- _TASK DETAILS_:
Go through the records and copy each line where the word "après" occurs.
[Start of section]
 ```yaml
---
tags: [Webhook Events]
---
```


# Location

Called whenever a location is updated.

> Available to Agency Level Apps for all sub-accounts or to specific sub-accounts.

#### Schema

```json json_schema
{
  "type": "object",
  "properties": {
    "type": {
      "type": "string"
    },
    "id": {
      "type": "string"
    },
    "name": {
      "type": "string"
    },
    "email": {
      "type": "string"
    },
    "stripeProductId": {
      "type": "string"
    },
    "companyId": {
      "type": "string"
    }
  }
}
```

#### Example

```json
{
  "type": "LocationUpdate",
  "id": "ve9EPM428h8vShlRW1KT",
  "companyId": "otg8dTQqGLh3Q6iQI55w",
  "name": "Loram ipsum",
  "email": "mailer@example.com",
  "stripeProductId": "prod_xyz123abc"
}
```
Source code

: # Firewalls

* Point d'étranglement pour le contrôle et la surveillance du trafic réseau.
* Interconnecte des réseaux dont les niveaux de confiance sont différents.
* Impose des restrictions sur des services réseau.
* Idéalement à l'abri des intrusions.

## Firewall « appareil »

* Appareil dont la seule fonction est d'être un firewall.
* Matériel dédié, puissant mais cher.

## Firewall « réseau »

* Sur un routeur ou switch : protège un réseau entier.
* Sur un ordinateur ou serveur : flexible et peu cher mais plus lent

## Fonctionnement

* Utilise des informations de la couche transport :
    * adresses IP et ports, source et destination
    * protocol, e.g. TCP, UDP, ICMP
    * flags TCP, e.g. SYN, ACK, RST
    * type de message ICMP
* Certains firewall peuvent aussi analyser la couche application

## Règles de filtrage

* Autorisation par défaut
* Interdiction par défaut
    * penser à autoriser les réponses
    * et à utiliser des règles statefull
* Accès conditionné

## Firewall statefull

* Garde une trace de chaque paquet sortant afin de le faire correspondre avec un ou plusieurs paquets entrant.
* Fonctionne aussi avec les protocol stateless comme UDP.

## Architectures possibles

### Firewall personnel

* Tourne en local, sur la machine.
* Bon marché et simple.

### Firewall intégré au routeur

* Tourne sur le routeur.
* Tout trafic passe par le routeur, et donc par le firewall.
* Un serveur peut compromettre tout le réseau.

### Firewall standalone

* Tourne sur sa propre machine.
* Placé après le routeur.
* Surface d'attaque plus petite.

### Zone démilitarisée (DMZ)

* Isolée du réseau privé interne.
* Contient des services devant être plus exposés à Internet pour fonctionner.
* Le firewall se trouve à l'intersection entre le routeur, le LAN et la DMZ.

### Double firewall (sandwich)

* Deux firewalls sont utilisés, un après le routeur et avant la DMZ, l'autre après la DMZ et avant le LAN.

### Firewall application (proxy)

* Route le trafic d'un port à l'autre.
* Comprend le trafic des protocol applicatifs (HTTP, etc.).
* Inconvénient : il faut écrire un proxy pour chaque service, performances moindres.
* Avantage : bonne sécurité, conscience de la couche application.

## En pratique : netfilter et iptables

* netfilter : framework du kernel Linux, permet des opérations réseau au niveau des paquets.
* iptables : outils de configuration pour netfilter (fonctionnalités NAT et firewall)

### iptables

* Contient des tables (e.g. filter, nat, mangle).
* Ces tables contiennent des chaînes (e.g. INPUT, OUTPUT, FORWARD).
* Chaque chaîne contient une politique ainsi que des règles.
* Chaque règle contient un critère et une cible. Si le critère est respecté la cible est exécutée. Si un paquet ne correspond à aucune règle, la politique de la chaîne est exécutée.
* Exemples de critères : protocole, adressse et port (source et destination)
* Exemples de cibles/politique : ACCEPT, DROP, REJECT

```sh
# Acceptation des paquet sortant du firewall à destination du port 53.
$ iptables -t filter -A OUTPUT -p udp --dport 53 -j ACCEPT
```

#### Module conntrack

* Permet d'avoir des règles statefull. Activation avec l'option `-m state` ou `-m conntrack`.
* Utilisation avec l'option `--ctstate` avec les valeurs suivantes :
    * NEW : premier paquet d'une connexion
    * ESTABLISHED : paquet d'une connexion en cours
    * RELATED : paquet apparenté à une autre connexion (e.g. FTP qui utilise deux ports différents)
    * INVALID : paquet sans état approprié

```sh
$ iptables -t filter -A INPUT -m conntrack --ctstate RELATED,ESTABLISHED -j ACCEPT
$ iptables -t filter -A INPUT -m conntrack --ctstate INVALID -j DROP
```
[End of section]
- _TASK RESULT_:
* Placé après le routeur.
* Deux firewalls sont utilisés, un après le routeur et avant la DMZ, l'autre après la DMZ et avant le LAN.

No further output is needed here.